Taliban fighters have entered Afghanistan’s presidential palace in Kabul and declared that the country is under their control.
It comes following a military campaign that commenced after US president Joe Biden announced in April that the US would withdraw its troops from the country by September 11.
In a lightning offensive in just over a week, Taliban insurgents took control of nearly all of Afghanistan, entering the capital of Kabul on Sunday Aug. 15.
The country’s president Ashraf Ghani reportedly fled earlier in the day and the government collapsed.

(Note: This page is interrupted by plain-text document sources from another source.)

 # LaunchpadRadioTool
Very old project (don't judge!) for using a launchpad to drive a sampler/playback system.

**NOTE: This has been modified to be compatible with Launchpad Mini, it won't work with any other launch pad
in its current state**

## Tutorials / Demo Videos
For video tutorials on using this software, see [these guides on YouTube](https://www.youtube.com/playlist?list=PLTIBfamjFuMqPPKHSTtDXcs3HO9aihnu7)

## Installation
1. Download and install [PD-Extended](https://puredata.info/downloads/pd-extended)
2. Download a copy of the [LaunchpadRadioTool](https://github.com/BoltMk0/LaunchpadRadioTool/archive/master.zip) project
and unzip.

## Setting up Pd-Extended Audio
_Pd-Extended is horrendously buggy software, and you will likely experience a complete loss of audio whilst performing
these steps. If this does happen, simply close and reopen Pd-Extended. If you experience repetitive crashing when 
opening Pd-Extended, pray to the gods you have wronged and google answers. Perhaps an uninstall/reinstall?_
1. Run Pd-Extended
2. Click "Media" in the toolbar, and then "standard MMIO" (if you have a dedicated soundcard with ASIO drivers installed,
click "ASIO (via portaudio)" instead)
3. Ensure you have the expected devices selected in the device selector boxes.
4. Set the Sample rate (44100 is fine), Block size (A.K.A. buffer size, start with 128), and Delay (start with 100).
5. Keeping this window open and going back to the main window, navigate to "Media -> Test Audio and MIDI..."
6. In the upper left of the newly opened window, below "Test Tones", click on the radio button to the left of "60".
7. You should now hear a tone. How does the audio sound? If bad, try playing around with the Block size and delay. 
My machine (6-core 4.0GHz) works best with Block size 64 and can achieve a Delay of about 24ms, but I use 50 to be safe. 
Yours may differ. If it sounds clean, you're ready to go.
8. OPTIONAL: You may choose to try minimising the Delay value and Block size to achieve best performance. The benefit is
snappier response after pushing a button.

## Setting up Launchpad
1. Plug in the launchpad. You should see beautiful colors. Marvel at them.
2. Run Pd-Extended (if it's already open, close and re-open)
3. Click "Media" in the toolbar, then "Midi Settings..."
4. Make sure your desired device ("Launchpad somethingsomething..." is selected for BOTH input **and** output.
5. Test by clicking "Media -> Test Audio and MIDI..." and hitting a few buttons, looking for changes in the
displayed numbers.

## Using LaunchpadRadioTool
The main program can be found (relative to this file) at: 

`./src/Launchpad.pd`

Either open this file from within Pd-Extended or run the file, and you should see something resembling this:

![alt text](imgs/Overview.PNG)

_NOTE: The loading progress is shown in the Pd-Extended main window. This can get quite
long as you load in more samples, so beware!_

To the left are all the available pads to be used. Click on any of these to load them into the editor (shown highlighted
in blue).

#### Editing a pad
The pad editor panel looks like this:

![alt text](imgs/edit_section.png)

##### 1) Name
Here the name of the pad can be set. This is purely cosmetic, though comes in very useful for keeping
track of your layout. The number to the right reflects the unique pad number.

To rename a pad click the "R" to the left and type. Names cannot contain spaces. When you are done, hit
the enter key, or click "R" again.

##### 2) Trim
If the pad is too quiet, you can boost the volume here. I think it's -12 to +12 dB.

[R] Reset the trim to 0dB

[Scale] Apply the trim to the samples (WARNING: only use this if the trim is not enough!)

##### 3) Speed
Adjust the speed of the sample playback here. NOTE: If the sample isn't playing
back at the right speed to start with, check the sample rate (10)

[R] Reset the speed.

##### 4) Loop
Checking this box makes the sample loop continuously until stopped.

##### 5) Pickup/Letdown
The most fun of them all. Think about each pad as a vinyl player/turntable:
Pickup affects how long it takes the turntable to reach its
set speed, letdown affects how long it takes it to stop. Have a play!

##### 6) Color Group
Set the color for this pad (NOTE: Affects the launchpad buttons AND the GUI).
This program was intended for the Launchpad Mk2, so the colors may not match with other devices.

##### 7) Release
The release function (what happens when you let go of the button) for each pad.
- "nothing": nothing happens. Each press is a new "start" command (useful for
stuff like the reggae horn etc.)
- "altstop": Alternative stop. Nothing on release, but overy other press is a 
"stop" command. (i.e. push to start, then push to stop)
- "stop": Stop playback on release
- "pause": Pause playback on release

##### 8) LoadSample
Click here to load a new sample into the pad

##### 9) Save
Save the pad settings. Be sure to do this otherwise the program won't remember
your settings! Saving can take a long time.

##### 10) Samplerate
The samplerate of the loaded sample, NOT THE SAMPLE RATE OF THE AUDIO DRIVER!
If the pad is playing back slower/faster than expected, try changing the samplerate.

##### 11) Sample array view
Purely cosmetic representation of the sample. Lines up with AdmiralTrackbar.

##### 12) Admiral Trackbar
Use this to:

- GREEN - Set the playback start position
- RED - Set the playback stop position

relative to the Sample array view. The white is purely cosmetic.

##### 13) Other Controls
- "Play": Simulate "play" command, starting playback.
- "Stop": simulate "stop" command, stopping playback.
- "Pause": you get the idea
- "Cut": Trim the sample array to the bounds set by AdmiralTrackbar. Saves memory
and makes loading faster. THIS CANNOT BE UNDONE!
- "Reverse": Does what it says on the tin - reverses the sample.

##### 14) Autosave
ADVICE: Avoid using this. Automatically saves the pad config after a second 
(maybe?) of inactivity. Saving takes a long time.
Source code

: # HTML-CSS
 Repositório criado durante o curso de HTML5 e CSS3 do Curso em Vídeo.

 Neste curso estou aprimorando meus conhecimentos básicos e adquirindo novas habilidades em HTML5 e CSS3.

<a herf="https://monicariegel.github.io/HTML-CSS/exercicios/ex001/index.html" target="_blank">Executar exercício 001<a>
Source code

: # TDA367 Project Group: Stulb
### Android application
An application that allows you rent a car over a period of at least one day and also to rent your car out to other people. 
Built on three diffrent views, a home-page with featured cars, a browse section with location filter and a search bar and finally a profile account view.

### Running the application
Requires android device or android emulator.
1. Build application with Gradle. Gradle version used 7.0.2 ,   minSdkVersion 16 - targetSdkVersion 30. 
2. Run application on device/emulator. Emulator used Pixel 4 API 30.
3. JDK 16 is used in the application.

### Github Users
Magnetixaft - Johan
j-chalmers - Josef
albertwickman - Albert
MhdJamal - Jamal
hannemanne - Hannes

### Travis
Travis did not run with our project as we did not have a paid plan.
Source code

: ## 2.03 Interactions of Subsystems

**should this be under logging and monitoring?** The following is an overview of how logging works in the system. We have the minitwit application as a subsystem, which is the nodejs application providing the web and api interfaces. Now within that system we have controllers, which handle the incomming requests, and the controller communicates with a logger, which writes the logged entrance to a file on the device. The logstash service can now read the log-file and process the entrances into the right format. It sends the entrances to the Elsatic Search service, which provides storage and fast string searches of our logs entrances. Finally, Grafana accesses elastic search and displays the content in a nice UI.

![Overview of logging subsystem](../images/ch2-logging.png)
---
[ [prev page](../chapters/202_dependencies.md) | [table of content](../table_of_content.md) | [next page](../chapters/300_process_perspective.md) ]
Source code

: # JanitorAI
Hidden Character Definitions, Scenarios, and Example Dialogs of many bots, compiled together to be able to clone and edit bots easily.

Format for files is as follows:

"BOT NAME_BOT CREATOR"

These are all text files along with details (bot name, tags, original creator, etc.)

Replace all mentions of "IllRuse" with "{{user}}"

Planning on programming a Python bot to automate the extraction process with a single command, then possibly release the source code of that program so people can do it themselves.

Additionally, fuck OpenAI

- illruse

The group, which controlled the majority of Afghanistan from 1996 to 2001, are expected to declare a new Islamic Emirate of Afghanistan in the coming days.
Its rapid return to power comes despite the US spending almost two decades and hundreds of billions of dollars to build up the Afghan government and its defense forces against the insurgents.
During its rule, the Taliban enforced a strict interpretation of Sharia, or Islamic law, committing massacres against Afghan civilians, denying hundreds of thousands of starving civilians UN food supplies and carrying out a scorched earth policy of burning fertile land and destroying tens of thousands of homes.
It banned girls from going to school and workplaces and required them to be accompanied by a male relative and wear a burqa at all times in public. Women hwho disobeyed were whipped or executed.
Cultural activities and media, such as art, movies and music, were also prohibited.
The Taliban had been overthrown in November 2001 by a US-led military coalition launched in the wake of the September 11 attacks, which were orchestrated by al-Qaida while it was being sheltered by the Taliban, according to AP.
On Sunday afternoon, the Taliban swept into Kabul with little resistance.
Despite the Taliban’s announcement that it was seeking a peaceful transition of power, there were chaotic scenes at Kabul airport, as people fearful of a return to the previous harsh practices, tried to escape and Western countries scrambled to evacuate its citizens.
More than 60 countries have issued a joint statement issued by the US State Department calling on those in power in Afghanistan to allow Afghans and international citizens who wish to leave the country to depart.